WHAT NEEDS TO BE DONE. Output only the lines below that start at the line containing "## How to install" and end at the line containing "1) Download <a", with both ends kept.

Stored records:
[Start of section]

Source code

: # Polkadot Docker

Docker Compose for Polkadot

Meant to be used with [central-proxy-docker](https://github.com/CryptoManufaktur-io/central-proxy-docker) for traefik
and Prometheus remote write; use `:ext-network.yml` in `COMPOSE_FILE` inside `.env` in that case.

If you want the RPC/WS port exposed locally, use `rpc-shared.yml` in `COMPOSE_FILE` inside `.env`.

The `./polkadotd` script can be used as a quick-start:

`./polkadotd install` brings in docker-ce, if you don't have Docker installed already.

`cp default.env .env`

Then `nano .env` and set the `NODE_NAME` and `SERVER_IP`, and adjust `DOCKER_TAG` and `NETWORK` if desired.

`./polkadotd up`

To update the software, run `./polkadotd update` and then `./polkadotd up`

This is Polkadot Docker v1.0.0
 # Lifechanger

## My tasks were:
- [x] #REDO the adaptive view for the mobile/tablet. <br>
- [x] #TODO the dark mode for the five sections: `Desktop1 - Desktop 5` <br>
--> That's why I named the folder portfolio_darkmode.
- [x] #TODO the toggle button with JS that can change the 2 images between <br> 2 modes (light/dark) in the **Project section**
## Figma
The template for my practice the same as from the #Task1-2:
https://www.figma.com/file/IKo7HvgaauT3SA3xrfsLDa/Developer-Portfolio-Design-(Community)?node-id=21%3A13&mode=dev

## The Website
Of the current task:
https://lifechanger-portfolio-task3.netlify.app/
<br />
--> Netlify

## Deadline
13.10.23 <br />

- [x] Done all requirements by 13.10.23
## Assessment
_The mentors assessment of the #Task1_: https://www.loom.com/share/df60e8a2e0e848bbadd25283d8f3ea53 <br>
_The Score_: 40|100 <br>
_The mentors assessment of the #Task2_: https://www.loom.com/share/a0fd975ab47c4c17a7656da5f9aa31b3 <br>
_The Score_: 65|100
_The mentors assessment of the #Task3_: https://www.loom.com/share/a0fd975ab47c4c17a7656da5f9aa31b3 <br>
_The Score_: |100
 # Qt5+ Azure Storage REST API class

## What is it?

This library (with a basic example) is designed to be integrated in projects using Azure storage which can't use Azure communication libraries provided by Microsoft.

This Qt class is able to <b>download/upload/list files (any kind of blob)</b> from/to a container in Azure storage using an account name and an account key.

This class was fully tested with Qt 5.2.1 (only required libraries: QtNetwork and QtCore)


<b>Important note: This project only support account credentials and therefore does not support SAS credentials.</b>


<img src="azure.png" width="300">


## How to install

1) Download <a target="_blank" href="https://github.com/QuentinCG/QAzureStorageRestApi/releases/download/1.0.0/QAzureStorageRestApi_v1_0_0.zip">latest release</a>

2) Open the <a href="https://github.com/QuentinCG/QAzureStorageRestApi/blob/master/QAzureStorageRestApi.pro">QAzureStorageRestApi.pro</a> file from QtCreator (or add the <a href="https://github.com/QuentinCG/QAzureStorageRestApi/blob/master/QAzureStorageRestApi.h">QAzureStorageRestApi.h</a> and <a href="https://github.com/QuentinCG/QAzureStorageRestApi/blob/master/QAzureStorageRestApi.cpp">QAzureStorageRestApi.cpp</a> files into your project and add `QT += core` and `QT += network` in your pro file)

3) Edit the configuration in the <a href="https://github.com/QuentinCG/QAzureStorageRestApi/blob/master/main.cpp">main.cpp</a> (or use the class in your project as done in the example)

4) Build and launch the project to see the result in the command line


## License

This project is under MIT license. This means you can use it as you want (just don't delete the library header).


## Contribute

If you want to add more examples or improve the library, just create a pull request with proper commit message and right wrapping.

[End of section]

WRITTEN REPLY.
## How to install

1) Download <a target="_blank" href="https://github.com/QuentinCG/QAzureStorageRestApi/releases/download/1.0.0/QAzureStorageRestApi_v1_0_0.zip">latest release</a>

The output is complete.